● **Problem to solve**: This exercise calls for every record to be set down again, exactly and in full.

★ ★ ★ ★ ★

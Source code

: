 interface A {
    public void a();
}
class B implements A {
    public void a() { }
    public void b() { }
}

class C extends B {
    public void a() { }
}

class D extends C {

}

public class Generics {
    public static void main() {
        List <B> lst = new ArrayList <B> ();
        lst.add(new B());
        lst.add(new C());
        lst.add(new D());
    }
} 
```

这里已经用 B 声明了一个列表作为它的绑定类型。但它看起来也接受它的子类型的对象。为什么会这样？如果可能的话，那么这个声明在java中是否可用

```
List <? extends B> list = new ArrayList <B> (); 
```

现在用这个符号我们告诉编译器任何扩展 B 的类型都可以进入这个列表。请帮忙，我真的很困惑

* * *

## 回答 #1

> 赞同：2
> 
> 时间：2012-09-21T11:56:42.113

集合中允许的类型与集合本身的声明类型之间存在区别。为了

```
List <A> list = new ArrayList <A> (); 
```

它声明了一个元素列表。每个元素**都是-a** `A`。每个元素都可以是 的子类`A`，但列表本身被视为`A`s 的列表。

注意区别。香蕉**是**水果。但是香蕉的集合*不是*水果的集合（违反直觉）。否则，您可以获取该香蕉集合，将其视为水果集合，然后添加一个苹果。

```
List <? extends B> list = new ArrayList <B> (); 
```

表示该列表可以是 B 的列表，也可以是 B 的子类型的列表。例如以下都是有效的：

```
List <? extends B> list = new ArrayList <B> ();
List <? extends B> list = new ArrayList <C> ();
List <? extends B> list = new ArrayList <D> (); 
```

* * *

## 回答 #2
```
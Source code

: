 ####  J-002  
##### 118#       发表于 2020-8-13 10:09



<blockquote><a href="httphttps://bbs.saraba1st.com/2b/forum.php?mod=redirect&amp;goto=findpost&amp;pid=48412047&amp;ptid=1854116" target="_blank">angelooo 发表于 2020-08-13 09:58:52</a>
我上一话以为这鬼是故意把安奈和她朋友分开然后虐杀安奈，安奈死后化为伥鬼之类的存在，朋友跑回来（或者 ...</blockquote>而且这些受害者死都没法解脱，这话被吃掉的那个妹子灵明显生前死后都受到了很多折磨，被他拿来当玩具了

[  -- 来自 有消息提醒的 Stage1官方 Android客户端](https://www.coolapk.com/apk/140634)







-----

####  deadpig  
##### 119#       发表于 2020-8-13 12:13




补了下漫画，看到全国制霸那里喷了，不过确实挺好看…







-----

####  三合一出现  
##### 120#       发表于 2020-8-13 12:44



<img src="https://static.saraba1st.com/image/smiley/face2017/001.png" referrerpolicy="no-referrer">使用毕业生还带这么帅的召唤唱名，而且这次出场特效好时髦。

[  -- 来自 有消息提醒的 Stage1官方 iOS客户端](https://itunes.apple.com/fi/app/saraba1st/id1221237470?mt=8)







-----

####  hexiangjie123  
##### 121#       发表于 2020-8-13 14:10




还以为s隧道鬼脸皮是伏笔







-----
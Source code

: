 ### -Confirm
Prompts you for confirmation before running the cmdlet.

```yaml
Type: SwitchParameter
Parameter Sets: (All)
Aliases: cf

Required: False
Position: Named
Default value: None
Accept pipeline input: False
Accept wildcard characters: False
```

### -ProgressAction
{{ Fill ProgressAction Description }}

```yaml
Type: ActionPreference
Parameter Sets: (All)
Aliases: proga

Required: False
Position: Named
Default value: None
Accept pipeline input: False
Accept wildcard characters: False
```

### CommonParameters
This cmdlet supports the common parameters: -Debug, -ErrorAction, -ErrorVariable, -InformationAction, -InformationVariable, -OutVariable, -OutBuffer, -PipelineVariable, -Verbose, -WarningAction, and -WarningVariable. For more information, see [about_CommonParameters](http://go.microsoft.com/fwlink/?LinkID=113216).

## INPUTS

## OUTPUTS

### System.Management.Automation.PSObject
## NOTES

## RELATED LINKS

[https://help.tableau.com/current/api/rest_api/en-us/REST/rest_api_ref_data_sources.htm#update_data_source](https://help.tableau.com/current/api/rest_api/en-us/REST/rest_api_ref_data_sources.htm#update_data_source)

★ ★ ★ ★ ★

● **Task solution**:
Source code

: interface A {
    public void a();
}
class B implements A {
    public void a() { }
    public void b() { }
}

class C extends B {
    public void a() { }
}

class D extends C {

}

public class Generics {
    public static void main() {
        List <B> lst = new ArrayList <B> ();
        lst.add(new B());
        lst.add(new C());
        lst.add(new D());
    }
} 
```

这里已经用 B 声明了一个列表作为它的绑定类型。但它看起来也接受它的子类型的对象。为什么会这样？如果可能的话，那么这个声明在java中是否可用

```
List <? extends B> list = new ArrayList <B> (); 
```

现在用这个符号我们告诉编译器任何扩展 B 的类型都可以进入这个列表。请帮忙，我真的很困惑

* * *

## 回答 #1

> 赞同：2
> 
> 时间：2012-09-21T11:56:42.113

集合中允许的类型与集合本身的声明类型之间存在区别。为了

```
List <A> list = new ArrayList <A> (); 
```

它声明了一个元素列表。每个元素**都是-a** `A`。每个元素都可以是 的子类`A`，但列表本身被视为`A`s 的列表。

注意区别。香蕉**是**水果。但是香蕉的集合*不是*水果的集合（违反直觉）。否则，您可以获取该香蕉集合，将其视为水果集合，然后添加一个苹果。

```
List <? extends B> list = new ArrayList <B> (); 
```

表示该列表可以是 B 的列表，也可以是 B 的子类型的列表。例如以下都是有效的：

```
List <? extends B> list = new ArrayList <B> ();
List <? extends B> list = new ArrayList <C> ();
List <? extends B> list = new ArrayList <D> (); 
```

* * *

## 回答 #2
```
Source code

: ####  J-002  
##### 118#       发表于 2020-8-13 10:09



<blockquote><a href="httphttps://bbs.saraba1st.com/2b/forum.php?mod=redirect&amp;goto=findpost&amp;pid=48412047&amp;ptid=1854116" target="_blank">angelooo 发表于 2020-08-13 09:58:52</a>
我上一话以为这鬼是故意把安奈和她朋友分开然后虐杀安奈，安奈死后化为伥鬼之类的存在，朋友跑回来（或者 ...</blockquote>而且这些受害者死都没法解脱，这话被吃掉的那个妹子灵明显生前死后都受到了很多折磨，被他拿来当玩具了

[  -- 来自 有消息提醒的 Stage1官方 Android客户端](https://www.coolapk.com/apk/140634)







-----

####  deadpig  
##### 119#       发表于 2020-8-13 12:13




补了下漫画，看到全国制霸那里喷了，不过确实挺好看…







-----

####  三合一出现  
##### 120#       发表于 2020-8-13 12:44



<img src="https://static.saraba1st.com/image/smiley/face2017/001.png" referrerpolicy="no-referrer">使用毕业生还带这么帅的召唤唱名，而且这次出场特效好时髦。

[  -- 来自 有消息提醒的 Stage1官方 iOS客户端](https://itunes.apple.com/fi/app/saraba1st/id1221237470?mt=8)







-----

####  hexiangjie123  
##### 121#       发表于 2020-8-13 14:10




还以为s隧道鬼脸皮是伏笔







-----
Source code

: ### -Confirm
Prompts you for confirmation before running the cmdlet.

```yaml
Type: SwitchParameter
Parameter Sets: (All)
Aliases: cf

Required: False
Position: Named
Default value: None
Accept pipeline input: False
Accept wildcard characters: False
```

### -ProgressAction
{{ Fill ProgressAction Description }}

```yaml
Type: ActionPreference
Parameter Sets: (All)
Aliases: proga

Required: False
Position: Named
Default value: None
Accept pipeline input: False
Accept wildcard characters: False
```

### CommonParameters
This cmdlet supports the common parameters: -Debug, -ErrorAction, -ErrorVariable, -InformationAction, -InformationVariable, -OutVariable, -OutBuffer, -PipelineVariable, -Verbose, -WarningAction, and -WarningVariable. For more information, see [about_CommonParameters](http://go.microsoft.com/fwlink/?LinkID=113216).

## INPUTS

## OUTPUTS

### System.Management.Automation.PSObject
## NOTES

## RELATED LINKS

[https://help.tableau.com/current/api/rest_api/en-us/REST/rest_api_ref_data_sources.htm#update_data_source](https://help.tableau.com/current/api/rest_api/en-us/REST/rest_api_ref_data_sources.htm#update_data_source)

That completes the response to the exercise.